Is there a "plan" to integrate BTRFS snapshots in Fedora ( that appear in bootloader / grub )?

I agree that it is complicated, but I think you might be over complicating things a bit.

Again, this is just my opinion on how things should be done.

Because none of those are FAT16/32.

This is where I think you are over-complicating things. The bootloader doesn’t have to do/know anything special. A couple very simple systemd services in dracut are sufficient to both snapshot and rollback the rootfs. I have written and use such scripts for ZFS on my own Fedora Linux systems (Add bootfs.snapshot and bootfs.rollback kernel parameters by gregory-lee-bartholomew · Pull Request #10198 · openzfs/zfs · GitHub). There is no requirement to do anything special in either the bootloader or on the desktop. The snapshot or rollback operations are initiated by specifying an option on the kernel command line.

I use BLS (even on my a few of my BIOS systems with a custom patch). It is not a problem.

OK. That is not an approach that I have considered. But it seems a little overkill to me. I’m not taking snapshots until after the updates have been installed. If the updates were to fail or damage my system in some way, I would have to rollback further – to the previous successful update – and then retry all the updates from that older point. I don’t consider this requirement unreasonable, but I can see where it might be a problem. The “if that fails” condition in you suggestion could be tricky to identify. For that reason, I don’t think I would want to take that approach.

I agree with that. I just think the work should be done in dracut and the kernel+dracut should not be on the CoW file system (it should be on the ESP). Dracut is already a very powerful out-of-band rescue environment on its own. Use it. :slightly_smiling_face: I’ve been doing so for a few years on my ZFS-based Fedora Linux systems and it works great.

Just my two cents.

As a user, I am expecting something very simple (which I can use relatively soon):

  1. In Boot Menu, there is one entry marked as “Last Known Good”, which I can fallback to manually if needed.
  2. After booting “Last Know Good”, I can invoke a program to change next boot default - like bootctl --set-default=current
  3. I might not wrong “bad” snapshots to be removed automatically - as I might want to troubleshoot it. Thus might be another program - snapshotctl can be used to manage snapshots - like auto create by event trigger, timer trigger, etc, and auto remove by timer / entries count / manually, etc. It will be helpful if each snapshot will have status like good or bad, last booted, etc.

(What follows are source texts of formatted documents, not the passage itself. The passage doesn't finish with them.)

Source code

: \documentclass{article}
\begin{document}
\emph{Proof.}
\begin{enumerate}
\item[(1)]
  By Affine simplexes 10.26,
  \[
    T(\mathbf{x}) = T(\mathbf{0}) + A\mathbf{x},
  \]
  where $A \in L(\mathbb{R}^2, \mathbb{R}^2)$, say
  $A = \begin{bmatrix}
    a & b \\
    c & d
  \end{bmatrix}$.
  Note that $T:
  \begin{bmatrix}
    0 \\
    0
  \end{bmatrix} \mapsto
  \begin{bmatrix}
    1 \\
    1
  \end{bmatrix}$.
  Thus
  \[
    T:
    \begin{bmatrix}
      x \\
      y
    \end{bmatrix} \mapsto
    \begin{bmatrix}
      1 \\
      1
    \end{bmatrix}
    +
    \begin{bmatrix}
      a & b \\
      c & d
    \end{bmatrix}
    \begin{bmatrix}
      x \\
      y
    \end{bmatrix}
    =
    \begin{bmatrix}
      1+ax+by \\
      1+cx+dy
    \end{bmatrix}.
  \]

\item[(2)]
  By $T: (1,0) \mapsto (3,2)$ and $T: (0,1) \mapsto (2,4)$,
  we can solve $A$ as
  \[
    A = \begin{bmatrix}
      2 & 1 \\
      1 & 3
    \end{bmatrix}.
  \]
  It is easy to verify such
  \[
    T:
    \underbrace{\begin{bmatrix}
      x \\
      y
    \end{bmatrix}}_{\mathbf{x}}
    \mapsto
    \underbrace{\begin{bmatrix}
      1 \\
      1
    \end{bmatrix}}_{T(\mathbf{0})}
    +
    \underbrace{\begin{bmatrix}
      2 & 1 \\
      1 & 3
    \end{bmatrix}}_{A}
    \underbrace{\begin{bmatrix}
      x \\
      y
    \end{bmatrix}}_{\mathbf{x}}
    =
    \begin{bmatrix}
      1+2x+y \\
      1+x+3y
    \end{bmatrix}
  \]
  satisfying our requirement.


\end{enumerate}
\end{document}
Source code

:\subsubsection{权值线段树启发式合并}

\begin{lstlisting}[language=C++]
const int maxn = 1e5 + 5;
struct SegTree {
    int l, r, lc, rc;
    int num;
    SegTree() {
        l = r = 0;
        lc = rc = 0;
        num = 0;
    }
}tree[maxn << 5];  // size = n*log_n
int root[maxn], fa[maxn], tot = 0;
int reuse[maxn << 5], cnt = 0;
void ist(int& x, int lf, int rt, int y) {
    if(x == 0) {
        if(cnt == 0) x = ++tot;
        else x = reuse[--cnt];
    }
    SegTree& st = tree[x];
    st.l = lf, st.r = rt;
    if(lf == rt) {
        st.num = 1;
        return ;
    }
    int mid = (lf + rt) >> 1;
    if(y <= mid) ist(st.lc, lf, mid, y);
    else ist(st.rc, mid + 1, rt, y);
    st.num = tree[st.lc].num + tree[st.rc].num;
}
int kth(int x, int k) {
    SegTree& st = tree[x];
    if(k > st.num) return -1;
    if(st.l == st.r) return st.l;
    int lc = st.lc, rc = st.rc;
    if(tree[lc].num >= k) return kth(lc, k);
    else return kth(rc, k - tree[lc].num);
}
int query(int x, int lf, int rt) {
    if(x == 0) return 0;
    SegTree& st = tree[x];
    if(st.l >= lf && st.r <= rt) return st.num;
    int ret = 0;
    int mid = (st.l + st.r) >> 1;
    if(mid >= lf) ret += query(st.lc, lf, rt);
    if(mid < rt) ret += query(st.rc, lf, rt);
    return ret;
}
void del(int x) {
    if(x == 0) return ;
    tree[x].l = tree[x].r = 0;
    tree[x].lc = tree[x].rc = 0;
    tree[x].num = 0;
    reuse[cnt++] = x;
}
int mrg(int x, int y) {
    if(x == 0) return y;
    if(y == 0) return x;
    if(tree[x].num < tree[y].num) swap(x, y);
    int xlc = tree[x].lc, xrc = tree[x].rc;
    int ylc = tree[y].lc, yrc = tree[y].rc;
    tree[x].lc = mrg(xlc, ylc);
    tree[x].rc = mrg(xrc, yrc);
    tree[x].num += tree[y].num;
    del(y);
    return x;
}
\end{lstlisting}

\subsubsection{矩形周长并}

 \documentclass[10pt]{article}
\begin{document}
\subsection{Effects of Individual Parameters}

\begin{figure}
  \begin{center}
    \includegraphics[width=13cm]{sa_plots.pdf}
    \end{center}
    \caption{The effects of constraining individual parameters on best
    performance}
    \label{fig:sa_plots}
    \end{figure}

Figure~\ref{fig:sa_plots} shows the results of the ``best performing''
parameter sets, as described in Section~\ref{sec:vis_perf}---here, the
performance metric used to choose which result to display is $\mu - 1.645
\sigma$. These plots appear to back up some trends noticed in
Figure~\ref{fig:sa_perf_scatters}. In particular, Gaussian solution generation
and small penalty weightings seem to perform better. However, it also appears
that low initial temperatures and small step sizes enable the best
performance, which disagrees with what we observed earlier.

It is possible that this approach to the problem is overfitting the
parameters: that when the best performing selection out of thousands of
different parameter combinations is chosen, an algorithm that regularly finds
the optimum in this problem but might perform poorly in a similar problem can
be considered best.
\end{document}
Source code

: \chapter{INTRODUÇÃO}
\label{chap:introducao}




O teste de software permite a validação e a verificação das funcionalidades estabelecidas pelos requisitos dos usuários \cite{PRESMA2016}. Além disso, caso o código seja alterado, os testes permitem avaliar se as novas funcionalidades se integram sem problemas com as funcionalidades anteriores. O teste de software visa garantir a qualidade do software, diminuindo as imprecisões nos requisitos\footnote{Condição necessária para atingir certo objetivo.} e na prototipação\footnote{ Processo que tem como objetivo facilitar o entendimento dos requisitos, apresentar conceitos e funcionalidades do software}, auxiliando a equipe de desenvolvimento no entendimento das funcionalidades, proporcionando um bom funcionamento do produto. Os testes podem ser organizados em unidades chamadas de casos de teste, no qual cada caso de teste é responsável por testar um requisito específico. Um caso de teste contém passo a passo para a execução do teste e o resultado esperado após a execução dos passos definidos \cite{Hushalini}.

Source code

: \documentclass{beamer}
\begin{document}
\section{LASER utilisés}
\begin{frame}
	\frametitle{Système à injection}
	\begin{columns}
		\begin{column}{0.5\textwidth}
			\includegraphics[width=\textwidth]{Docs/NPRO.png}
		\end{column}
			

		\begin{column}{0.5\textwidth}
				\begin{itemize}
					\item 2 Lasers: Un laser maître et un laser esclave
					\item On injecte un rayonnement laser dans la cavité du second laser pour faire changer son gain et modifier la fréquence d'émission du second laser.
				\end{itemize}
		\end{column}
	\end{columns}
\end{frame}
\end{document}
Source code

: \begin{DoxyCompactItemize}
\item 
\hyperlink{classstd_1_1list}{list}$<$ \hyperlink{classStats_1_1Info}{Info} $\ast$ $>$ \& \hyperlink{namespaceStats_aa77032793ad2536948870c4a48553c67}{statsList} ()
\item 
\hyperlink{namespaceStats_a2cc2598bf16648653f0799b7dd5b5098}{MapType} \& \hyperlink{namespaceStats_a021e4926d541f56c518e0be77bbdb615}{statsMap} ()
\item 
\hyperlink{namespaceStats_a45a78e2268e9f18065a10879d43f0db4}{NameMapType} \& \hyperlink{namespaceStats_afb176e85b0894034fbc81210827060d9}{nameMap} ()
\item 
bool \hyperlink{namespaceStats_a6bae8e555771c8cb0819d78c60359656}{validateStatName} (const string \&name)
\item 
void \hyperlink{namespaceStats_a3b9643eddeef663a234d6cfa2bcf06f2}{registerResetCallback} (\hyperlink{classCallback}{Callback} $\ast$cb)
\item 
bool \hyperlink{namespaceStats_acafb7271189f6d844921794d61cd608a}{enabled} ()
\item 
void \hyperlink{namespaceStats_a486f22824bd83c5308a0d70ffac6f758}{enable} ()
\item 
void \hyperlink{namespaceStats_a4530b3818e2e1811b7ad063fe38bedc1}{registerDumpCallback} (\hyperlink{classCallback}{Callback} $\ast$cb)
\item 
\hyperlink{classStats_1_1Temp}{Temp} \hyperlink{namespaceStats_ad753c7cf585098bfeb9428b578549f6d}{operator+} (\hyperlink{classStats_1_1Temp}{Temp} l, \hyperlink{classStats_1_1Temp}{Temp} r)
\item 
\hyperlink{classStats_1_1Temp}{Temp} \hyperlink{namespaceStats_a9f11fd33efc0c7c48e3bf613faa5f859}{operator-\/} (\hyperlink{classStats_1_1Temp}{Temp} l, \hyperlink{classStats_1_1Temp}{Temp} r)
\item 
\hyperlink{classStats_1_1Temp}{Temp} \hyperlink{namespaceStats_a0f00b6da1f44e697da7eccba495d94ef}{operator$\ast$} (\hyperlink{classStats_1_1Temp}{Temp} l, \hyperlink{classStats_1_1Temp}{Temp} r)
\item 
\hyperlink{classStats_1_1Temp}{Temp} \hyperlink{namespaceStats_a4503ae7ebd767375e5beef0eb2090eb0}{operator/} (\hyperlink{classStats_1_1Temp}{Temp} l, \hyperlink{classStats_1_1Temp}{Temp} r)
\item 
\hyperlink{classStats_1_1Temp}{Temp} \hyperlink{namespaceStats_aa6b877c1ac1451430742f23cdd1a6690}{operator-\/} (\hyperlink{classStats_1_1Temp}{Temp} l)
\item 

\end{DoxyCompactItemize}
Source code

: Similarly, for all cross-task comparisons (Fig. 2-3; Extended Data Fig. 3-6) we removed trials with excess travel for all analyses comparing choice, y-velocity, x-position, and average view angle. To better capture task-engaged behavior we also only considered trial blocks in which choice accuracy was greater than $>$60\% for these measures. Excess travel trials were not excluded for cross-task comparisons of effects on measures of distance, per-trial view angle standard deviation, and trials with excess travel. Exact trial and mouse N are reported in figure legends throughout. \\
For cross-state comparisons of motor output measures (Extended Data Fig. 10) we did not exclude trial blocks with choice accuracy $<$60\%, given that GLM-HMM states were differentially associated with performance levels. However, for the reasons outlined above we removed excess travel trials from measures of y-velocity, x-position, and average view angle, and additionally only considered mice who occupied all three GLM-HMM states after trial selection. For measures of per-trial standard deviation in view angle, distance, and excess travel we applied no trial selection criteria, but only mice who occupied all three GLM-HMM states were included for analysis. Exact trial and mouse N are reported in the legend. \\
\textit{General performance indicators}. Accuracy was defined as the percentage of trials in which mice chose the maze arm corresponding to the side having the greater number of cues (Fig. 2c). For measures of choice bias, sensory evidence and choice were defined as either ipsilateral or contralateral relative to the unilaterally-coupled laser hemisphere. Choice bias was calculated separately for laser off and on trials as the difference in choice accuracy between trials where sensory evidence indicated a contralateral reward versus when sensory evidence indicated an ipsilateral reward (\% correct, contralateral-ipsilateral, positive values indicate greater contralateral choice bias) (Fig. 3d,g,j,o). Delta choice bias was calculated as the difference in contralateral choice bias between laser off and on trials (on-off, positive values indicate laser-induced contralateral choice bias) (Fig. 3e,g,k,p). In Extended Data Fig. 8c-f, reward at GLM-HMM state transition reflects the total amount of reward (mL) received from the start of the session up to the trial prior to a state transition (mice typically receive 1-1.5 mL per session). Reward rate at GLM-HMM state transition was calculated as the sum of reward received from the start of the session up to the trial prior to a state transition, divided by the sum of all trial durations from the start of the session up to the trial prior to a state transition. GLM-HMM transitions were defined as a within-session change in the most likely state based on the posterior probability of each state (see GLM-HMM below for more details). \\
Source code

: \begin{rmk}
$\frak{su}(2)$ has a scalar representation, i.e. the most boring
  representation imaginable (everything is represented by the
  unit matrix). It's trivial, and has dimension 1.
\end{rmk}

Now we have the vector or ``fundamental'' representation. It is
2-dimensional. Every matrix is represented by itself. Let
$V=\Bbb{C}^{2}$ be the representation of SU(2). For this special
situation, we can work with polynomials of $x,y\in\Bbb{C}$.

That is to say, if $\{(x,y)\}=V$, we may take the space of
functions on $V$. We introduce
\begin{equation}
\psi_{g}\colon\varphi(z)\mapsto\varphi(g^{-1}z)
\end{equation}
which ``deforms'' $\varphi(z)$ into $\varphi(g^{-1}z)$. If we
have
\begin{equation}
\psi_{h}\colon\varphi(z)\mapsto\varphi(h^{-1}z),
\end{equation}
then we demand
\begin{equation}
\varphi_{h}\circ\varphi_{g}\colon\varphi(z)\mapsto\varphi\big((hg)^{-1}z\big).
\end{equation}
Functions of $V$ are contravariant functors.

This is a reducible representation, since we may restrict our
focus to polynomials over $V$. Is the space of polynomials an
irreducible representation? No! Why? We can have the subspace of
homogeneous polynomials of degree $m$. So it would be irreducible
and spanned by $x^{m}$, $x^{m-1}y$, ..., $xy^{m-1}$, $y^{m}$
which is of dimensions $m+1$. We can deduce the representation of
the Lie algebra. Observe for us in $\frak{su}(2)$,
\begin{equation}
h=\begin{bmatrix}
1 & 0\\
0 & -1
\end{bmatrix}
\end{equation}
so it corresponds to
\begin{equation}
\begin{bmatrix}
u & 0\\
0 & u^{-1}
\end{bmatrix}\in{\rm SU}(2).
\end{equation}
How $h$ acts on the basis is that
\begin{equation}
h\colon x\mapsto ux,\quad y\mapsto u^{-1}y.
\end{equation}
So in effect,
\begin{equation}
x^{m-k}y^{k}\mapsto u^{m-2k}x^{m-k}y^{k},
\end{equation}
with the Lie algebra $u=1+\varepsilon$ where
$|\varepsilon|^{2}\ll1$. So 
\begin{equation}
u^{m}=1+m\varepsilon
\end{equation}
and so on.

If the system can boot into last know good entry automatically if the update failed to boot is a bonus. Even without this bonus, it is still much better than the current setup.

1 Like

If I may have my say, as a simple user, I have been using Btrfs for many years, previously on Ubuntu and now on Fedora.
I’ve always used Timeshift, it’s a simple tool and does its job when needed, you can work from a GUI or CLI.
To give Fedora users an immediate advantage with Btrfs, isn’t it better to start proposing and running Timeshift by default on fedora?
Mint post installation or from the update tool, proposes to take a snapshot with Timeshift before performing an update.
Perhaps for the moment it is the easiest and most ready way to take advantage of Btrfs snapshots?

https://linuxmint-installation-guide.readthedocs.io/en/latest/timeshift.html

1 Like

But how does someone get to Timeshift if the system is broken? Would it allow a rollback of the entire OS? Say, for example, that someone wanted to try out Fedora Workstation 34 beta and then rollback to Fedora Workstation 33. Would Timeshift allow them to do that?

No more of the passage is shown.